* _The records_:

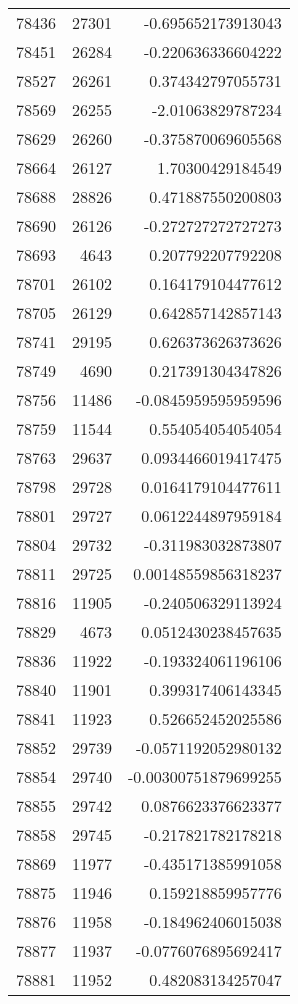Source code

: \begin{tabular}{r | r | r}
78436 & 27301 & -0.695652173913043 \\
78451 & 26284 & -0.220636336604222 \\
78527 & 26261 & 0.374342797055731 \\
78569 & 26255 & -2.01063829787234 \\
78629 & 26260 & -0.375870069605568 \\
78664 & 26127 & 1.70300429184549 \\
78688 & 28826 & 0.471887550200803 \\
78690 & 26126 & -0.272727272727273 \\
78693 & 4643 & 0.207792207792208 \\
78701 & 26102 & 0.164179104477612 \\
78705 & 26129 & 0.642857142857143 \\
78741 & 29195 & 0.626373626373626 \\
78749 & 4690 & 0.217391304347826 \\
78756 & 11486 & -0.0845959595959596 \\
78759 & 11544 & 0.554054054054054 \\
78763 & 29637 & 0.0934466019417475 \\
78798 & 29728 & 0.0164179104477611 \\
78801 & 29727 & 0.0612244897959184 \\
78804 & 29732 & -0.311983032873807 \\
78811 & 29725 & 0.00148559856318237 \\
78816 & 11905 & -0.240506329113924 \\
78829 & 4673 & 0.0512430238457635 \\
78836 & 11922 & -0.193324061196106 \\
78840 & 11901 & 0.399317406143345 \\
78841 & 11923 & 0.526652452025586 \\
78852 & 29739 & -0.0571192052980132 \\
78854 & 29740 & -0.00300751879699255 \\
78855 & 29742 & 0.0876623376623377 \\
78858 & 29745 & -0.217821782178218 \\
78869 & 11977 & -0.435171385991058 \\
78875 & 11946 & 0.159218859957776 \\
78876 & 11958 & -0.184962406015038 \\
78877 & 11937 & -0.0776076895692417 \\
78881 & 11952 & 0.482083134257047 \\

\end{tabular}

* _Task to complete_: Repeat the data above starting at the line with "78451 & 26284 & -0.220636336604222 \\" and ending at its last line, exactly, with no other lines.

* _Exercise result_:
78451 & 26284 & -0.220636336604222 \\
78527 & 26261 & 0.374342797055731 \\
78569 & 26255 & -2.01063829787234 \\
78629 & 26260 & -0.375870069605568 \\
78664 & 26127 & 1.70300429184549 \\
78688 & 28826 & 0.471887550200803 \\
78690 & 26126 & -0.272727272727273 \\
78693 & 4643 & 0.207792207792208 \\
78701 & 26102 & 0.164179104477612 \\
78705 & 26129 & 0.642857142857143 \\
78741 & 29195 & 0.626373626373626 \\
78749 & 4690 & 0.217391304347826 \\
78756 & 11486 & -0.0845959595959596 \\
78759 & 11544 & 0.554054054054054 \\
78763 & 29637 & 0.0934466019417475 \\
78798 & 29728 & 0.0164179104477611 \\
78801 & 29727 & 0.0612244897959184 \\
78804 & 29732 & -0.311983032873807 \\
78811 & 29725 & 0.00148559856318237 \\
78816 & 11905 & -0.240506329113924 \\
78829 & 4673 & 0.0512430238457635 \\
78836 & 11922 & -0.193324061196106 \\
78840 & 11901 & 0.399317406143345 \\
78841 & 11923 & 0.526652452025586 \\
78852 & 29739 & -0.0571192052980132 \\
78854 & 29740 & -0.00300751879699255 \\
78855 & 29742 & 0.0876623376623377 \\
78858 & 29745 & -0.217821782178218 \\
78869 & 11977 & -0.435171385991058 \\
78875 & 11946 & 0.159218859957776 \\
78876 & 11958 & -0.184962406015038 \\
78877 & 11937 & -0.0776076895692417 \\
78881 & 11952 & 0.482083134257047 \\

\end{tabular}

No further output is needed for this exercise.